> What the exercise asks
The answer should reproduce the listing below character for character.
### Material provided ###
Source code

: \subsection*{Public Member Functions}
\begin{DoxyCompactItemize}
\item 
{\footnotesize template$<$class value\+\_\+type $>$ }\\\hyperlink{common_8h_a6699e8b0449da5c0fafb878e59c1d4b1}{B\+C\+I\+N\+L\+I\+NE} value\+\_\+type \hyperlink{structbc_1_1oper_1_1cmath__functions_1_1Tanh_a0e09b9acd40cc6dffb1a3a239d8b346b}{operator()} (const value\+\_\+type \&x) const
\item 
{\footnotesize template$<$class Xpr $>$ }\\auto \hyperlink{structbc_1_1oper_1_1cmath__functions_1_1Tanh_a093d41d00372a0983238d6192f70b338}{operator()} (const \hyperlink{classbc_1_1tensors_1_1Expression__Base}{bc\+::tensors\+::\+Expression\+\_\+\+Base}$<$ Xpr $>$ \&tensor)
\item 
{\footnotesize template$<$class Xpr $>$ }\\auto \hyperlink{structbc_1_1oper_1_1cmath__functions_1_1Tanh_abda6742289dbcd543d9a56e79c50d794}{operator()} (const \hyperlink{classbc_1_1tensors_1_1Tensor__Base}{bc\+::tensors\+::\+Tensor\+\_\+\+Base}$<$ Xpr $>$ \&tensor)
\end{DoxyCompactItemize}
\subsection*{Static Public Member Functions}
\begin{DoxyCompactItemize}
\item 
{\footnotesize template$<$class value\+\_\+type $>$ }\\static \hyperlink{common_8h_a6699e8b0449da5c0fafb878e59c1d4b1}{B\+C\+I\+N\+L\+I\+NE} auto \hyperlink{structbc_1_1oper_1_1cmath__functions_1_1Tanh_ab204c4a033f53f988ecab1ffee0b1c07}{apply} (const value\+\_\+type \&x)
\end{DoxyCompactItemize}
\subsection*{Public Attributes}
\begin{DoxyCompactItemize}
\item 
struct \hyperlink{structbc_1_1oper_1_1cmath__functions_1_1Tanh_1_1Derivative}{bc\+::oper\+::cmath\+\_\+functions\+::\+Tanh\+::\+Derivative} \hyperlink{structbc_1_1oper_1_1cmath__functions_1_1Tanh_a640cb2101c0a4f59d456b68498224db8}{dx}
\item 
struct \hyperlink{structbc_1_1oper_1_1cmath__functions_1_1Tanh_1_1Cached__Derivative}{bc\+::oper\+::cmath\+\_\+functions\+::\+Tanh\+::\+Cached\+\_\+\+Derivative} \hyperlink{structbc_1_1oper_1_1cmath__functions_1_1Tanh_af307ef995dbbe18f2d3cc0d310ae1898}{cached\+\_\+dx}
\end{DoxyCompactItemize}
###
> Solution below
Source code

: \subsection*{Public Member Functions}
\begin{DoxyCompactItemize}
\item 
{\footnotesize template$<$class value\+\_\+type $>$ }\\\hyperlink{common_8h_a6699e8b0449da5c0fafb878e59c1d4b1}{B\+C\+I\+N\+L\+I\+NE} value\+\_\+type \hyperlink{structbc_1_1oper_1_1cmath__functions_1_1Tanh_a0e09b9acd40cc6dffb1a3a239d8b346b}{operator()} (const value\+\_\+type \&x) const
\item 
{\footnotesize template$<$class Xpr $>$ }\\auto \hyperlink{structbc_1_1oper_1_1cmath__functions_1_1Tanh_a093d41d00372a0983238d6192f70b338}{operator()} (const \hyperlink{classbc_1_1tensors_1_1Expression__Base}{bc\+::tensors\+::\+Expression\+\_\+\+Base}$<$ Xpr $>$ \&tensor)
\item 
{\footnotesize template$<$class Xpr $>$ }\\auto \hyperlink{structbc_1_1oper_1_1cmath__functions_1_1Tanh_abda6742289dbcd543d9a56e79c50d794}{operator()} (const \hyperlink{classbc_1_1tensors_1_1Tensor__Base}{bc\+::tensors\+::\+Tensor\+\_\+\+Base}$<$ Xpr $>$ \&tensor)
\end{DoxyCompactItemize}
\subsection*{Static Public Member Functions}
\begin{DoxyCompactItemize}
\item 
{\footnotesize template$<$class value\+\_\+type $>$ }\\static \hyperlink{common_8h_a6699e8b0449da5c0fafb878e59c1d4b1}{B\+C\+I\+N\+L\+I\+NE} auto \hyperlink{structbc_1_1oper_1_1cmath__functions_1_1Tanh_ab204c4a033f53f988ecab1ffee0b1c07}{apply} (const value\+\_\+type \&x)
\end{DoxyCompactItemize}
\subsection*{Public Attributes}
\begin{DoxyCompactItemize}
\item 
struct \hyperlink{structbc_1_1oper_1_1cmath__functions_1_1Tanh_1_1Derivative}{bc\+::oper\+::cmath\+\_\+functions\+::\+Tanh\+::\+Derivative} \hyperlink{structbc_1_1oper_1_1cmath__functions_1_1Tanh_a640cb2101c0a4f59d456b68498224db8}{dx}
\item 
struct \hyperlink{structbc_1_1oper_1_1cmath__functions_1_1Tanh_1_1Cached__Derivative}{bc\+::oper\+::cmath\+\_\+functions\+::\+Tanh\+::\+Cached\+\_\+\+Derivative} \hyperlink{structbc_1_1oper_1_1cmath__functions_1_1Tanh_af307ef995dbbe18f2d3cc0d310ae1898}{cached\+\_\+dx}
\end{DoxyCompactItemize}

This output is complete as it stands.